With the elevator in Hughes we then have a series of bankruptcies based on Government policies, both ours and foreign, an economic situation world-wide where economic policies have come home to roost in the local community, and probably some bad business calls based on the way we have always done business.
But as you know and everyone in the room knows, we're now a great deal smarter than we have been at any time in the past. Interestingly enough, I remember an economic lecture where a gentleman who is well-known throughout the world said we'll never have another depression.
Politically we're too smart. I always ascribed to that theory, but we were wrong. We have another depression. In the current economy then, we have to think in terms of how do we best survive. We have an excellent vehicle in the payment in kind or the crop swap program. It seemingly could be expanded with little effort to cover these gentlemen.
We have in the local community multiple millions of dollars that are going to be taken out of the community in an already depressed economy. We're not simply talking about the farmers who are involved being taken out of business. We're talking about the employment picture, including West Memphis, even though we have business people here like myself in distribution, marketing, banking, et cetera.

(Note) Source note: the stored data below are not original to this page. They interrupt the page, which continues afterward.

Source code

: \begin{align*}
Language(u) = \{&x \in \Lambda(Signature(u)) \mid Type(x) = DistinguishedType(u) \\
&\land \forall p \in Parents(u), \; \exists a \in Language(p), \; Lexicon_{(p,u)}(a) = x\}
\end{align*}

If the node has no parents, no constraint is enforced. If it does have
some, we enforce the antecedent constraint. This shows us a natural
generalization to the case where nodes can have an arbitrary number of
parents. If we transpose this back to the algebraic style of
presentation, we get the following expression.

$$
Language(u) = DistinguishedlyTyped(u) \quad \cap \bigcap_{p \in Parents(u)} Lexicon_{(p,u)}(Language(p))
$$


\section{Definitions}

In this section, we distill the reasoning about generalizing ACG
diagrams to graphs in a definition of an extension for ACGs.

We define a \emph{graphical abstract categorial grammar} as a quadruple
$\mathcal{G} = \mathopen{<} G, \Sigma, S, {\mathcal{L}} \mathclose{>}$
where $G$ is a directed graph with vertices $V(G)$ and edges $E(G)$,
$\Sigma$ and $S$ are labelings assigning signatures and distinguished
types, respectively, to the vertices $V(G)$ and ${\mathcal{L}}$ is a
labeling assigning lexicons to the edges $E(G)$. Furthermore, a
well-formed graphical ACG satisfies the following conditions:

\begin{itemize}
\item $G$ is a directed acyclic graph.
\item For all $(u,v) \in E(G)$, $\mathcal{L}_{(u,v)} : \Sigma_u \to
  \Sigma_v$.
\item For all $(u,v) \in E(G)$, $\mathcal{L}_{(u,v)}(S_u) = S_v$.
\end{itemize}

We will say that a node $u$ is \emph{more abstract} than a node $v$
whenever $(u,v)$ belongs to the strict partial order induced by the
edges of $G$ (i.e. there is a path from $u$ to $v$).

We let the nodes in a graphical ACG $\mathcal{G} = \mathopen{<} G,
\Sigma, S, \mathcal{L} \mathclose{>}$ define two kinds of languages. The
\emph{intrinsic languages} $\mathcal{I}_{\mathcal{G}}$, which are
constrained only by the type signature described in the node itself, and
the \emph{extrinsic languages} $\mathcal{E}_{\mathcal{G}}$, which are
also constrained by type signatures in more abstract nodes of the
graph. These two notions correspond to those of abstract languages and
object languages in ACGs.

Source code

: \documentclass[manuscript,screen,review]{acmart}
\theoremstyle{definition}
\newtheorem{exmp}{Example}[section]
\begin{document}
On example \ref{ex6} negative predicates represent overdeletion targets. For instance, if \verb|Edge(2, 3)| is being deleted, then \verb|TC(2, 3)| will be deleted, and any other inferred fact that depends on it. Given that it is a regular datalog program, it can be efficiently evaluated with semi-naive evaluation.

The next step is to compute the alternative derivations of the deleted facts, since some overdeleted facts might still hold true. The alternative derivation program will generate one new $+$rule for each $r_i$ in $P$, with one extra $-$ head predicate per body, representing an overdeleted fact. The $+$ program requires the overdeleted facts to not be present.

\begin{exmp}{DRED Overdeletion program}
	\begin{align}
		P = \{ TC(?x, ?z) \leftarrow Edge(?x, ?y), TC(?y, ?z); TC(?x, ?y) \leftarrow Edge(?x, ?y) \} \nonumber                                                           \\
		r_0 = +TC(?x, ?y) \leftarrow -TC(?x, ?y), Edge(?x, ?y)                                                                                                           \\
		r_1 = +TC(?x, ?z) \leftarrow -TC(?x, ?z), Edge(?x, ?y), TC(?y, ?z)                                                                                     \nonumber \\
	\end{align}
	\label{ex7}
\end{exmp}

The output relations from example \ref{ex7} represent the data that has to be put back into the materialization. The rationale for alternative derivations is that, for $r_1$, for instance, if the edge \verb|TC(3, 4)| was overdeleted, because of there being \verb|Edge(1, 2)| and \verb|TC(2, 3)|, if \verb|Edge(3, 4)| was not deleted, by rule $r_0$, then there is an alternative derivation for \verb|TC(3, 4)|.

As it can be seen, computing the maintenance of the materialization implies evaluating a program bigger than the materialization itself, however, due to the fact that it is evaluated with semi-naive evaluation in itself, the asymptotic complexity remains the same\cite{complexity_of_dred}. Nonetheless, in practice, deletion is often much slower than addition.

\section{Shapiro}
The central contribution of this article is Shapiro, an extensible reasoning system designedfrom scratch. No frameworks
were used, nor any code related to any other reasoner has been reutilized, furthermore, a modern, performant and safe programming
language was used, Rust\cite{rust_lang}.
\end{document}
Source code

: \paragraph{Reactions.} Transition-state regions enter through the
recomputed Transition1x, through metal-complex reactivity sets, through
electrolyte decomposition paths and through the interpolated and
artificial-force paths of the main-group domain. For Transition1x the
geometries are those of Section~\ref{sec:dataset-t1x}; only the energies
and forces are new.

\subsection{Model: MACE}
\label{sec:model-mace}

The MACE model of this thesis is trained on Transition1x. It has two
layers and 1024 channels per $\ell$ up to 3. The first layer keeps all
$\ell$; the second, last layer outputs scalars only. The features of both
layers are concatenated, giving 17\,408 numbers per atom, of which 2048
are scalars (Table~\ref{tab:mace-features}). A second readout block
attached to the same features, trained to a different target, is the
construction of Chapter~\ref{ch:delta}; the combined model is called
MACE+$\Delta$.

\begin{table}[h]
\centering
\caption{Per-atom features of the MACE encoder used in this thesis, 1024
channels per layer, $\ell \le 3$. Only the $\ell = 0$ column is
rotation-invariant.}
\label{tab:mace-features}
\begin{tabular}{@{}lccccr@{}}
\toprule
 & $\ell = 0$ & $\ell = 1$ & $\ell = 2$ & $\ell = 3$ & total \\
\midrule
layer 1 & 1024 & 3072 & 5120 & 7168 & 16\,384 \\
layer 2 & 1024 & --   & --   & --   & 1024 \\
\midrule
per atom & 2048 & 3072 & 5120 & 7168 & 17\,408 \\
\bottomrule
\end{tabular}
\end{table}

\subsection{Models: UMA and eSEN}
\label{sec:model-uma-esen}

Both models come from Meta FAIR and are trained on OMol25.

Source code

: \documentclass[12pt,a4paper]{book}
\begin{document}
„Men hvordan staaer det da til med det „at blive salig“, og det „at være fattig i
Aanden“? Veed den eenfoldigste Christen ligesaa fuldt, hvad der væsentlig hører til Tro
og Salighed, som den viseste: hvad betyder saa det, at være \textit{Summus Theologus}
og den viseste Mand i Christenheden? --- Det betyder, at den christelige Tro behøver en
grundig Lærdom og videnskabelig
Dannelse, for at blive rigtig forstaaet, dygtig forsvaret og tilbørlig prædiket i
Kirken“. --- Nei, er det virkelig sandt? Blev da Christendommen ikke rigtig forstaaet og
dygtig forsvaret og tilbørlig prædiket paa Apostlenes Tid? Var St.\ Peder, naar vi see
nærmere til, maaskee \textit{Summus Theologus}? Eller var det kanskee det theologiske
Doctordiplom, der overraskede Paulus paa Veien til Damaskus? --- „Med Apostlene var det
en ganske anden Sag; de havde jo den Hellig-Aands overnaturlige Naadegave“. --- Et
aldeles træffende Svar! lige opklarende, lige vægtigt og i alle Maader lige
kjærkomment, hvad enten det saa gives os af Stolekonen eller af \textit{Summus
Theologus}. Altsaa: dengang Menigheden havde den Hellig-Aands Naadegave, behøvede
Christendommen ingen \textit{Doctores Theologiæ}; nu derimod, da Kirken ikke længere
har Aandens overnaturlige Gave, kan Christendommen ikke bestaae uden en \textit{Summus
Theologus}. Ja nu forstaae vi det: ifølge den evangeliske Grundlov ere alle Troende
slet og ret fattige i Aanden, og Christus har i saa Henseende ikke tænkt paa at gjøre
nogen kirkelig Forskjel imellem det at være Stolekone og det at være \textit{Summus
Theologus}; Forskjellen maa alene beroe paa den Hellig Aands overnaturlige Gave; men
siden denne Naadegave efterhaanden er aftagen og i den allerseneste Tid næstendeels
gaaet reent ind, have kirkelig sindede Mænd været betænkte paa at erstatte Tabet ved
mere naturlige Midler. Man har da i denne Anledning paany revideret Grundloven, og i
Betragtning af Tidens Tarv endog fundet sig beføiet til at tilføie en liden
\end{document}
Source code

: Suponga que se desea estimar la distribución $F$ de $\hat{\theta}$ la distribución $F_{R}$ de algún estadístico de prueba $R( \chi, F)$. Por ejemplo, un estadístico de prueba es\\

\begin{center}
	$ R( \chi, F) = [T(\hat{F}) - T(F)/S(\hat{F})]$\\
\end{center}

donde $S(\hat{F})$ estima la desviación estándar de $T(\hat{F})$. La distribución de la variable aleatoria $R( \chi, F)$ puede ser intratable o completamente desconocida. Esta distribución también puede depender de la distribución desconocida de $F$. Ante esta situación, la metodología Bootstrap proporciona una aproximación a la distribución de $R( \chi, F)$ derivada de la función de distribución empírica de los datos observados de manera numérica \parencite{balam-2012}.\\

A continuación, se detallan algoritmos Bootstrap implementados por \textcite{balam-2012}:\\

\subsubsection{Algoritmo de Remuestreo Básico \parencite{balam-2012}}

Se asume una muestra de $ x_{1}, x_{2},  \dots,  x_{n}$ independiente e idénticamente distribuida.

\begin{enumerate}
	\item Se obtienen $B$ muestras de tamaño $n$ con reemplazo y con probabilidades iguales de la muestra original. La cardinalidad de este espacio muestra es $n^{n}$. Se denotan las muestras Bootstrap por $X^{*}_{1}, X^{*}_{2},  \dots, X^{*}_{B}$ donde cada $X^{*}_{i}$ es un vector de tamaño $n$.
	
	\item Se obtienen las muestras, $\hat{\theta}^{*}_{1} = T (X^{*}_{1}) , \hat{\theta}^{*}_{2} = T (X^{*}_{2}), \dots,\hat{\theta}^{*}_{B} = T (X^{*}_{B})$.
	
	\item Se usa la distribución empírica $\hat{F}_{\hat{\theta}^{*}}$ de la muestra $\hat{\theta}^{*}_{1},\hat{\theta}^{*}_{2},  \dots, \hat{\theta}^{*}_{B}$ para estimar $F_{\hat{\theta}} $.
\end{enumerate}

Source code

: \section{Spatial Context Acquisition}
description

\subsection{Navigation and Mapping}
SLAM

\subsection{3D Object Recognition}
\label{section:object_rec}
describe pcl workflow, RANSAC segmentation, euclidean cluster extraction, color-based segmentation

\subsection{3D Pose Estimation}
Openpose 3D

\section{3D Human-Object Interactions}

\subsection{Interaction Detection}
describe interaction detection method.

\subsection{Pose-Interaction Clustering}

If Hughes goes down, West Memphis goes down, Memphis goes down, et cetera, et cetera. So, we're into a tightening circle situation. If we take these grain elevators out, our employment suffers, our distributors in chemical and farm implement businesses suffer, our local merchants suffer, our bankers suffer, our Government suffers with the PCA and FmHA bankruptcies that they will have to swallow.
Our land values are impacted. It's an ever-tightening circle. So the question then becomes, “What now, what shall we do?” We are smarter but we have still got to survive the current situation.
With the PIK program, the crop swap in place, it seems the most expeditious way, even though it's not going to be a 100 percent solution, would be to allow the PIK program and the crop swap to be expanded to include these elevators, and keep our economies operating.
Senator PRYOR. I really appreciate your comments this morning. Thank you so much.
Mr. BERNARD. Next is Davis Biggs, a farmer from Hughes.
Mr. Biggs. Well, I want to congratulate the Senator on the good job that he's done first, as everybody else has.
Senator PRYOR. Well, thank you.
STATEMENT OF DAVIS BIGGS Mr. Biggs. I just came up with some thoughts the other day that are probably very much just farmer talk. But I was watching the television and I saw where in Memphis they unloaded several train loads of commodities to give out.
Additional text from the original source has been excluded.